Design & Reuse

Are open-source RISC-V CPUs a threat to ARM Holdings' business?

Jul. 04, 2025 – 

Arm Holdings’ [NASDAQ:ARM] core business is to license so-called reduced instruction set computer (RISC) architecture based CPU designs to chip designers, such as Apple or Qualcomm.

However, several companies have recently started developing CPUs based on a 100% royalty free open-source RISC architecture called RISC-V which can be used to achieve many of the same things Arm’s core products provide, of course cutting out any need to pay licensing fees to Arm. This could be a long-term threat to their business.

Advanced RISC Machines (Arm)

Those aware of Arm’s history may know that it was officially founded under the name Advanced RISC Machines in 1990, being spun out from the Cambridge-based Acorn Computers as a company to license their central processing unit (CPU) intellectual property (IP). This followed the development of the first “ARM” CPU by Acorn Computers in the 1980s, called the Acorn RISC Machine.

Since then, Arm Holdings have grown to a market capitalization of $175 billion, with most of their revenue coming from licensing RISC-type CPU cores, as well as some neural processing unit (NPU) and graphics processing unit (GPU) IP cores for use in (relatively) low power System-on-Chip (SoC) style silicon chips used in a plethora of electronic devices.

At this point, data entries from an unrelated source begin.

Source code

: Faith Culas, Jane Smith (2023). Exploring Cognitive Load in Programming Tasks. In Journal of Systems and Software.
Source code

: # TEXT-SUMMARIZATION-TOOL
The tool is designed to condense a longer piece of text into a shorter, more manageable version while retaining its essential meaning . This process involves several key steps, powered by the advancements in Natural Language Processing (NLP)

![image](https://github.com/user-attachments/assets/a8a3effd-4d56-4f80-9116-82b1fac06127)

Whilst Arm’s IP is used in SoCs, they are often not the ones doing the actual design of the chips, rather their IP is used as a blueprint to speed up the design time and reduce the engineering cost of the actual chip designers, companies such as Broadcom, Texas Instruments or Mediatek.

For instance, one market where Arm does exceptionally is in smartphone SoCs, where they have a monopolistic grip on the CPU IP used. The Google Tensor G3 used in the Pixel 8 uses Arm CPUs, the HiSilicon Kirin 9010 used in the Huawei Mate XT uses Arm CPUs, even Samsung’s recent Galaxy S24 uses Arm CPUs. The Galaxy S24 uses a Qualcomm Snapdragon 8 Gen 3 chip or a Samsung in-house developed Exynos 2400 chip depending on what region the phone is distributed in, but both versions use licensed ARM CPU IP.

Many automotive chips also tend to use Arm CPUs, for example NXP sell the S32K series of chips to car manufacturers (NXP declared $7,484 million in revenue from the automotive market in 2023). The S32K series all use Arm CPU IP as the core of the chip. Anywhere you might need a low power, efficient but fast processor, you are likely to find Arm IP. This is partially because the CPU IP that Arm provides makes the chip design process much faster and cheaper for design companies by providing works-out-the-box CPU designs, and partially because Arm cores use a RISC based CPUs which tend to be power-efficient.